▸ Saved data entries

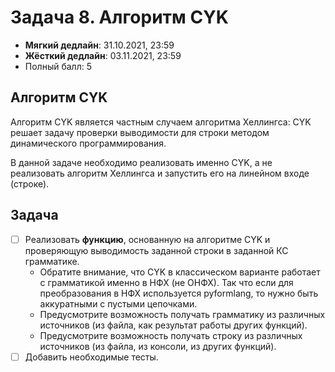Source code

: # Задача 8. Алгоритм CYK

* **Мягкий дедлайн**: 31.10.2021, 23:59
* **Жёсткий дедлайн**: 03.11.2021, 23:59
* Полный балл: 5

## Алгоритм CYK

Алгоритм CYK является частным случаем алгоритма Хеллингса: CYK решает задачу проверки выводимости для строки методом динамического программирования.

В данной задаче необходимо реализовать именно CYK, а не реализовать алгоритм Хеллингса и запустить его на линейном входе (строке).

## Задача

- [ ] Реализовать **функцию**, основанную на алгоритме CYK и проверяющую выводимость заданной строки в заданной КС грамматике.
  - Обратите внимание, что CYK в классическом варианте работает с грамматикой именно в НФХ (не ОНФХ). Так что если для преобразования в НФХ используется pyformlang, то нужно быть аккуратными с пустыми цепочками.
  - Предусмотрите возможность получать грамматику из различных источников (из файла, как результат работы других функций).
  - Предусмотрите возможность получать строку из различных источников (из файла, из консоли, из других функций).
- [ ] Добавить необходимые тесты.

▸ WORK TASK
Look through the data above. Find each line with the string "именно" and copy it.

▸ TASK OUTPUT
В данной задаче необходимо реализовать именно CYK, а не реализовать алгоритм Хеллингса и запустить его на линейном входе (строке).
  - Обратите внимание, что CYK в классическом варианте работает с грамматикой именно в НФХ (не ОНФХ). Так что если для преобразования в НФХ используется pyformlang, то нужно быть аккуратными с пустыми цепочками.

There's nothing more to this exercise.